Search the entries below for the word "github" and copy every line where it appears.

(Records drawn from a dataset)
*** Block opens ***

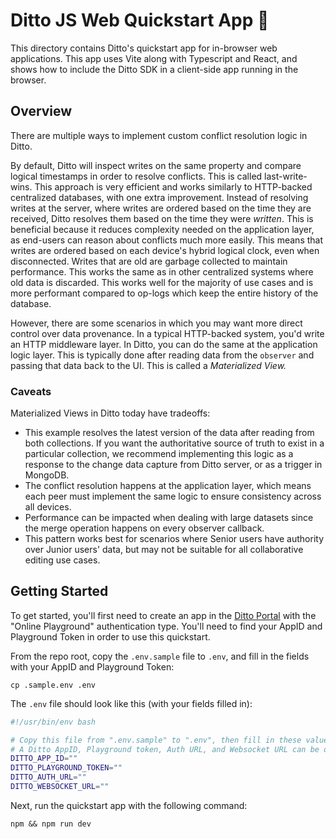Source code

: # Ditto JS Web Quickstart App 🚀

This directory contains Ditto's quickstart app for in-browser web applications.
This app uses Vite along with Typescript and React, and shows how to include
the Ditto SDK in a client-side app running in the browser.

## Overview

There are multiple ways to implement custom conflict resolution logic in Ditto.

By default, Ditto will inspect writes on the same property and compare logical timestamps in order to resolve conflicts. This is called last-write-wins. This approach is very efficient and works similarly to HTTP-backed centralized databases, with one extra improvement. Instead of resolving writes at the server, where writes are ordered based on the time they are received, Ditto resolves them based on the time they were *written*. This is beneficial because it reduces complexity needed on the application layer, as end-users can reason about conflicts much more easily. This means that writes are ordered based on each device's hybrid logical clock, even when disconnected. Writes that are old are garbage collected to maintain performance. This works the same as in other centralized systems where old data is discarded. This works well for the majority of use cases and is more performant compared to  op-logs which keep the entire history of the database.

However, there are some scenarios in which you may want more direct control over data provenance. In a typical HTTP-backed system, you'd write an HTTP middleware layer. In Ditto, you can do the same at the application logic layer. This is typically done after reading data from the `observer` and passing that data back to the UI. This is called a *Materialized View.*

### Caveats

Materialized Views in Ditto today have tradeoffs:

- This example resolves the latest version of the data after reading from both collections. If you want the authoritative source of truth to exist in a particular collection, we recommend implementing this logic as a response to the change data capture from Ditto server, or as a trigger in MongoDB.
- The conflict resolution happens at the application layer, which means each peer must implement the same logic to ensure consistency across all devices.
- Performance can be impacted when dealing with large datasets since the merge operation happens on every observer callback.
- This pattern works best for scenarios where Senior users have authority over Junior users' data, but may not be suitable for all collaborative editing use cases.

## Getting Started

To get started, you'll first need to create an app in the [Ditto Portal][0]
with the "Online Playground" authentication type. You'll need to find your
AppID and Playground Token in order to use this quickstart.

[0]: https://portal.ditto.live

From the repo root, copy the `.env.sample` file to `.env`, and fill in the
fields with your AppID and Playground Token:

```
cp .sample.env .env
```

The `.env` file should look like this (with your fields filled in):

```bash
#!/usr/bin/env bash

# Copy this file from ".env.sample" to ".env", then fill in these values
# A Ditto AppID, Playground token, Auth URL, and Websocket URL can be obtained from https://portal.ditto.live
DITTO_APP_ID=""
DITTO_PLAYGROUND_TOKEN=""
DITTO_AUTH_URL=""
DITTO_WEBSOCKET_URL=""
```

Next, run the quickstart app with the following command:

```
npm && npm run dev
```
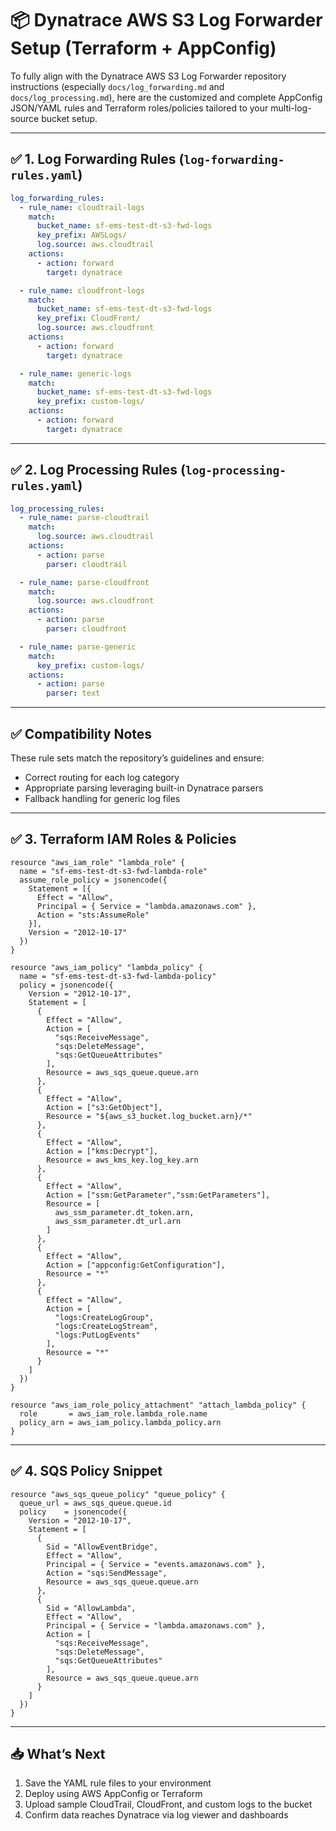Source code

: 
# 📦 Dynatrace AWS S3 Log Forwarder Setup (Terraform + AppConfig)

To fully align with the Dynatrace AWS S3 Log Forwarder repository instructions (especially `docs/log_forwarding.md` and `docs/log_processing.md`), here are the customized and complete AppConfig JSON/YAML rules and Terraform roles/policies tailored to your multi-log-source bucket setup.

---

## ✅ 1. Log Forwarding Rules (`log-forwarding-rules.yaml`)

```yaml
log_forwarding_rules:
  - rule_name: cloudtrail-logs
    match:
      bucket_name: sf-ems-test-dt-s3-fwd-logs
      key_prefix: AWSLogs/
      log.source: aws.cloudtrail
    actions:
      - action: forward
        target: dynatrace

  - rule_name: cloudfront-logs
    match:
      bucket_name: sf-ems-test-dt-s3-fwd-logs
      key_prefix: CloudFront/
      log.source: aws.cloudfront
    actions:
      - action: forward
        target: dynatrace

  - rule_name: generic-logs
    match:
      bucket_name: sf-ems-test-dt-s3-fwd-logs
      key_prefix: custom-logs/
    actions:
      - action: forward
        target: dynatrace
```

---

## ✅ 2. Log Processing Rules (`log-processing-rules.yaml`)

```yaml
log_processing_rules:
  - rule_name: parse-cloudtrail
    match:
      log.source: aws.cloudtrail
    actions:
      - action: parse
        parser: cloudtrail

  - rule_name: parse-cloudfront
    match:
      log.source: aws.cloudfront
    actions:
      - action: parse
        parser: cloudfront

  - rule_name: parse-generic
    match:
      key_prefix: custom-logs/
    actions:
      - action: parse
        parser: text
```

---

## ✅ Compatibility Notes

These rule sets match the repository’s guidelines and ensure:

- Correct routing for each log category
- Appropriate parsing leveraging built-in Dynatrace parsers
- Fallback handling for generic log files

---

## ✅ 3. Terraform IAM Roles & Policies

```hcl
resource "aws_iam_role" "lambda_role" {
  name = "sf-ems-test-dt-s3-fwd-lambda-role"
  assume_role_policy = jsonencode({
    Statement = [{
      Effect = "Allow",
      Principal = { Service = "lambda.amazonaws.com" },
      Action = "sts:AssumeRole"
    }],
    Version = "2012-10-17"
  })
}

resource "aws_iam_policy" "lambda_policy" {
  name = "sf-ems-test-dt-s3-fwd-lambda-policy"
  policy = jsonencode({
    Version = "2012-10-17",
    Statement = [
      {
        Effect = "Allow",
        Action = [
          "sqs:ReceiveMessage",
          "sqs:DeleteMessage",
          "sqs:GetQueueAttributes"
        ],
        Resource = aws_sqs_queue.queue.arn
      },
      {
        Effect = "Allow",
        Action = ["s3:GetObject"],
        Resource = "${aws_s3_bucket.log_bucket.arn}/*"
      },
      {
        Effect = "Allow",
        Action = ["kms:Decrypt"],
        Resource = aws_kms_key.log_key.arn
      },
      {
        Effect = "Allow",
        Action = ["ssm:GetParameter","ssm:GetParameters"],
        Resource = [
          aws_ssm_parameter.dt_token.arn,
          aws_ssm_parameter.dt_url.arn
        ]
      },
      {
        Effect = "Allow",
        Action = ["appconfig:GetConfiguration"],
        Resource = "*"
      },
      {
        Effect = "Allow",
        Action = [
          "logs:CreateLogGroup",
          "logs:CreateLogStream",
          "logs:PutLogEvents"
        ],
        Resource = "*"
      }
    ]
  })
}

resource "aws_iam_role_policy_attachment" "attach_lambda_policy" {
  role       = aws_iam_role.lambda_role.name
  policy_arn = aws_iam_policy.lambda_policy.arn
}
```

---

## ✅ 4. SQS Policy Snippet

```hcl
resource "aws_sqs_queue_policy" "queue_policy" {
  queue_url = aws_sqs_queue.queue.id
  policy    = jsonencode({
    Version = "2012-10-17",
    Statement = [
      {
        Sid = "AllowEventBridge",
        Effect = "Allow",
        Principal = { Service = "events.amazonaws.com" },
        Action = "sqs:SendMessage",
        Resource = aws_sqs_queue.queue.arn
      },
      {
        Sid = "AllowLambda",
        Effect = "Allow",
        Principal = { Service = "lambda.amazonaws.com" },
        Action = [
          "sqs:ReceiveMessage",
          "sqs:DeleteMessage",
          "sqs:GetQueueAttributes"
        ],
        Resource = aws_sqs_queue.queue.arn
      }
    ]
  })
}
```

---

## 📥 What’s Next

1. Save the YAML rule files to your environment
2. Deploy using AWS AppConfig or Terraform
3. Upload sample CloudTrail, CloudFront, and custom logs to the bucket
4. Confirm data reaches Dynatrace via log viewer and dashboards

*** Block closes ***
*** Block opens ***

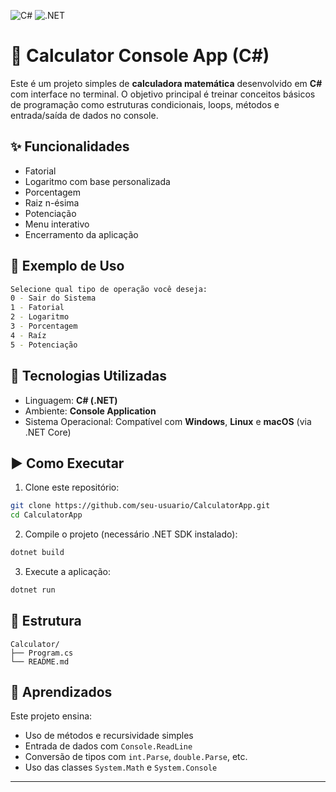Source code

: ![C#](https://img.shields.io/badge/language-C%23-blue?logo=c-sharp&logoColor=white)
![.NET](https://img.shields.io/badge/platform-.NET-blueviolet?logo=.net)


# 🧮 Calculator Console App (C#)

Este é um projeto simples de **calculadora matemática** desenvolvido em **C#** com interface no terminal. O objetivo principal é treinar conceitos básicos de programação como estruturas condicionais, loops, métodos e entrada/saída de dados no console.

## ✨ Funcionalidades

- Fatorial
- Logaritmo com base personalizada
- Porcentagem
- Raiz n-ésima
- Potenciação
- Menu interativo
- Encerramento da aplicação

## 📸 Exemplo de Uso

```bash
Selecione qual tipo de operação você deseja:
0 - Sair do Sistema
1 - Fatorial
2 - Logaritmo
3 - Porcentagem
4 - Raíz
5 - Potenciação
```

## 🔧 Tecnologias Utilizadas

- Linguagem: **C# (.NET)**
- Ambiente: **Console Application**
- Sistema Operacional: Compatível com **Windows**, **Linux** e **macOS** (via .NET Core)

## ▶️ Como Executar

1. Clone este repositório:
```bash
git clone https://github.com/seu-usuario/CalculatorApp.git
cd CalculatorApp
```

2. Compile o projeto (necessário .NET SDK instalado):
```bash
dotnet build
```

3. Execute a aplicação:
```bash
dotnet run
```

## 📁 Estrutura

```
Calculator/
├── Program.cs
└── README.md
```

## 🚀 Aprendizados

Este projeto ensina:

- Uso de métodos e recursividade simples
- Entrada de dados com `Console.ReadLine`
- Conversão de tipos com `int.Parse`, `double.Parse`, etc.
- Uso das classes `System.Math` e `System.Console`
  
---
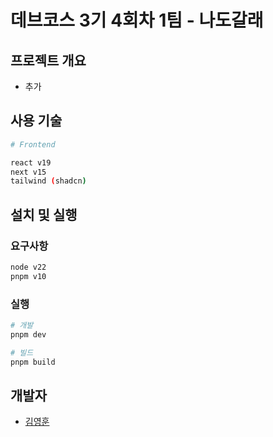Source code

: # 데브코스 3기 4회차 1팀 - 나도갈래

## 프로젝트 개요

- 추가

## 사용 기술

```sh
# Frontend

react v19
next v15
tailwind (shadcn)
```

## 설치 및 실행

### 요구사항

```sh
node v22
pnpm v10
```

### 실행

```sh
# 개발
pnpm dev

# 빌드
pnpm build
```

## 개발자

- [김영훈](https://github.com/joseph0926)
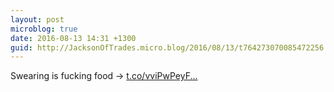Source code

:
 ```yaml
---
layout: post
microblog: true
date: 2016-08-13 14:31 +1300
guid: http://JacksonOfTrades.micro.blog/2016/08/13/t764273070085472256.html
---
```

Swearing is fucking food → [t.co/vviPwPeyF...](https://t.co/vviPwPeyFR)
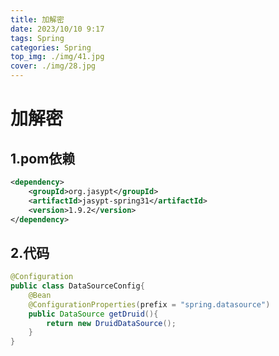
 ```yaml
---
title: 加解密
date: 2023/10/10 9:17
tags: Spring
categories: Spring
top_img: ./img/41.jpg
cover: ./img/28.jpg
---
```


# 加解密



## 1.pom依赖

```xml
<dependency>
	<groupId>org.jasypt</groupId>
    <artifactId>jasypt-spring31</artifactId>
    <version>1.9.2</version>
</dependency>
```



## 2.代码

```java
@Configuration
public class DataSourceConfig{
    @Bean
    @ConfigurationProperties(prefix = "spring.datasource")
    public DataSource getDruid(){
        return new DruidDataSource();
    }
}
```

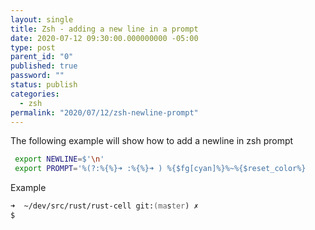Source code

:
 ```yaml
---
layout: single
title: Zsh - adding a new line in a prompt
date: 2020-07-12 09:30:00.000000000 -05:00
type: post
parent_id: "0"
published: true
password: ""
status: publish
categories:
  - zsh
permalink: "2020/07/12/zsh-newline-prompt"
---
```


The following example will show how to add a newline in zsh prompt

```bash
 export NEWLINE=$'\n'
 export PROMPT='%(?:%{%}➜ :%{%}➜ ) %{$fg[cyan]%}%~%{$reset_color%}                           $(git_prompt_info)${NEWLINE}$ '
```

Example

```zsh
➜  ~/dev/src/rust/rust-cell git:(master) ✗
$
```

*** Block closes ***

- [RESULT OF THE TASK]
git clone https://github.com/seu-usuario/CalculatorApp.git
- [김영훈](https://github.com/joseph0926)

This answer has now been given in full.